Court of Appeal of California, Second District
Jun 2, 1911
16 Cal.App. 329 (Cal. Ct. App. 1911)

Opinion

Civ. No. 947.

June 2, 1911.

APPEAL from a judgment of the Superior Court of Los Angeles County, and from an order denying a new trial. Walter Bordwell, Judge.

The facts are stated in the opinion of the court.

W. M. Palmer, and Anderson Anderson, for Appellants.

L. G. Susemihl, for Respondent.


The action was for money. Verdict and judgment in favor of plaintiff. Appeal by defendants from an order denying a new trial. An appeal from the judgment was heretofore, by consent, dismissed, the effect of which was to affirm the same. The only matter for review then remaining is as to the action of the court in denying the motion for a new trial.
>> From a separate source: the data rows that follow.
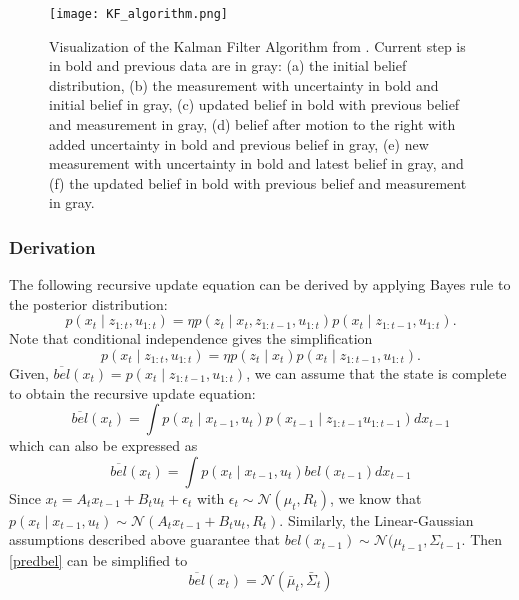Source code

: \documentclass[twoside]{article}
\begin{document}
\begin{figure}[tp]
\centering
\texttt{[image: KF\_algorithm.png]}
\caption{Visualization of the Kalman Filter Algorithm from \cite{thrun2005probabilistic}. Current step is in bold and previous data are in gray: (a) the initial belief distribution, (b) the measurement with uncertainty in bold and initial belief in gray, (c) updated belief in bold with previous belief and measurement in gray, (d) belief after motion to the right with added uncertainty in bold and previous belief in gray, (e) new measurement with uncertainty in bold and latest belief in gray, and (f) the updated belief in bold with previous belief and measurement in gray.}
\label{fig:KF_algorithm}
\end{figure}

\subsubsection{Derivation}
The following recursive update equation can be derived by applying Bayes rule to the posterior distribution:
\begin{equation}
p(x_t \mid z_{1:t}, u_{1:t}) = \eta p(z_t \mid x_t, z_{1:t-1}, u_{1:t})p(x_t \mid z_{1:t-1}, u_{1:t}).
\end{equation} Note that conditional independence gives the simplification
\begin{equation}
p(x_t \mid z_{1:t}, u_{1:t}) = \eta p(z_t \mid x_t)p(x_t \mid z_{1:t-1}, u_{1:t}). \label{predbel0}
\end{equation}
Given, $\overline{bel}(x_t) = p(x_t \mid z_{1:t-1},u_{1:t})$, we can assume that the state is complete to obtain the recursive update equation:
\begin{equation}
\overline{bel}(x_t) = \int p(x_t \mid x_{t-1}, u_t) p(x_{t-1} \mid z_{1:t-1}u_{1:t-1}) dx_{t-1}
\end{equation}
which can also be expressed as
\begin{equation}
\overline{bel}(x_t) = \int p(x_t \mid x_{t-1}, u_t) bel(x_{t-1}) dx_{t-1} \label{predbel}
\end{equation}
Since $x_t = A_tx_{t-1} + B_tu_t + \epsilon_t$ with $\epsilon_t \sim \mathcal{N}(\mu_t, R_t)$, we know that $p(x_t \mid x_{t-1}, u_t) \sim \mathcal{N}(A_tx_{t-1} + B_tu_t, R_t)$. Similarly, the Linear-Gaussian assumptions described above guarantee that $bel(x_{t-1}) \sim \mathcal{N}(\mu_{t-1}, \Sigma_{t-1}$. Then \eqref{predbel} can be simplified to
\begin{equation}
\overline{bel}(x_t) = \mathcal{N}(\bar{\mu}_t, \bar{\Sigma}_t) \label{predbel2}
\end{equation}
\end{document}
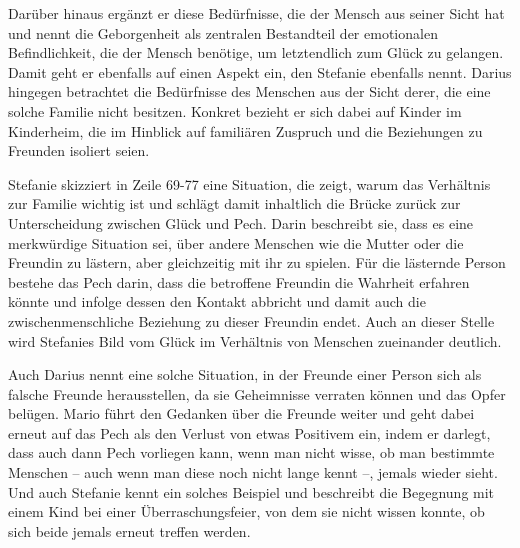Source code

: Darüber hinaus ergänzt er diese Bedürfnisse, die der Mensch aus seiner Sicht hat und nennt die Geborgenheit als zentralen Bestandteil der emotionalen Befindlichkeit, die der Mensch benötige, um letztendlich zum Glück zu gelangen. 
Damit geht er ebenfalls auf einen Aspekt ein, den Stefanie ebenfalls nennt. 
Darius hingegen betrachtet die Bedürfnisse des Menschen aus der Sicht derer, die eine solche Familie nicht besitzen. 
Konkret bezieht er sich dabei auf Kinder im Kinderheim, die im Hinblick auf familiären Zuspruch und die Beziehungen zu Freunden isoliert seien.
 
Stefanie skizziert in Zeile 69-77 eine Situation, die zeigt, warum das Verhältnis zur Familie wichtig ist und schlägt damit inhaltlich die Brücke zurück zur Unterscheidung zwischen Glück und Pech. 
Darin beschreibt sie, dass es eine merkwürdige Situation sei, über andere Menschen wie die Mutter oder die Freundin zu lästern, aber gleichzeitig mit ihr zu spielen. 
Für die lästernde Person bestehe das Pech darin, dass die betroffene Freundin die Wahrheit erfahren könnte und infolge dessen den Kontakt abbricht und damit auch die zwischenmenschliche Beziehung zu dieser Freundin endet. 
Auch an dieser Stelle wird Stefanies Bild vom Glück im Verhältnis von Menschen zueinander deutlich. 

Auch Darius nennt eine solche Situation, in der Freunde einer Person sich als falsche Freunde herausstellen, da sie Geheimnisse verraten können und das Opfer belügen.
Mario führt den Gedanken über die Freunde weiter und geht dabei erneut auf das Pech als den Verlust von etwas Positivem ein, indem er darlegt, dass auch dann Pech vorliegen kann, wenn man nicht wisse, ob man bestimmte Menschen -- auch wenn man diese noch nicht lange kennt --, jemals wieder sieht. 
Und auch Stefanie kennt ein solches Beispiel und beschreibt die Begegnung mit einem Kind bei einer Überraschungsfeier, von dem sie nicht wissen konnte, ob sich beide jemals erneut treffen werden.

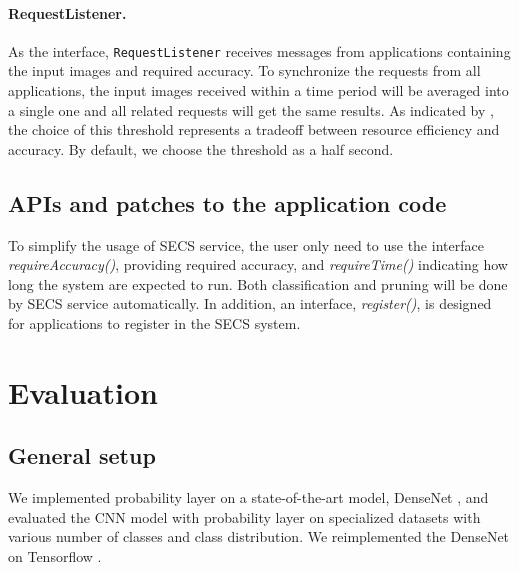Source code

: \documentclass[pageno]{jpaper}
\begin{document}
\paragraph{RequestListener.}
As the interface, \texttt{RequestListener} receives messages from applications containing the input images and required accuracy. To synchronize the requests from all applications, the input images received within a time period will be averaged into a single one and all related requests will get the same results. As indicated by \cite{guo2018potluck, jiang2018mainstream}, the choice of this threshold represents a tradeoff between resource efficiency and accuracy. By default, we choose the threshold as a half second.

\subsection{APIs and patches to the application code}
To simplify the usage of SECS service, the user only need to use the interface \textit{requireAccuracy()}, providing required accuracy, and \textit{requireTime()} indicating how long the system are expected to run. Both classification and pruning will be done by SECS service automatically. In addition, an interface, \textit{register()}, is designed for applications to register in the SECS system.




\section{Evaluation} \label{evaluation}

\subsection{General setup}
We implemented probability layer on a state-of-the-art model, DenseNet \cite{huang2017densely}, and evaluated the CNN model with probability layer on specialized datasets with various number of classes and class distribution. We reimplemented the DenseNet on Tensorflow \cite{abadi2016tensorflow}.
\end{document}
The principal issue involved relates to the terms and conditions of the contract through which plaintiff acquired three thousand shares of mining stock from defendants. The terms of this contract were determined by the jury in their affirmative answer to the following special interrogatory: "Did the defendants, at the time plaintiff purchased the stock, promise the plaintiff to return to him the sums paid by him, viz.: $1,000 and $500, if he at any time thereafter became dissatisfied or wanted his money back?" The contracts were entered into in August, 1907. It is averred in the complaint that demand was made for a return of the money, and at the same time an offer was made to return and surrender the stock. The answer denied any demand or offer to return the stock, except a demand made by plaintiff's attorney just prior to the commencement of the action. Construing this answer under the rule, it, in effect, admits a demand and offer to surrender the stock by plaintiff's attorney. Upon the trial the authority of the attorney in the premises was shown. The record discloses, from the remarks of the court and statements of counsel upon both sides, that the trial proceeded upon the theory that two issues only were to be determined and both were matters for the jury: First, the terms of the original contract; and, second, the reasonableness of time within which the rescission was sought by plaintiff. As to the first issue, the evidence was conflicting, but there is enough in plaintiff's testimony to support the answer to the special interrogatory and the verdict based thereon. It is true the questions asked the plaintiff were involved and confusing and the answers indicated that plaintiff lacked somewhat in intelligence and ability to properly express himself, yet the jury probably made no mistake in arriving at their conclusion. This was the opinion evidently of the trial court, as evidenced by its denial of the motion for a new trial, and we are not prepared to say that the verdict is unsupported.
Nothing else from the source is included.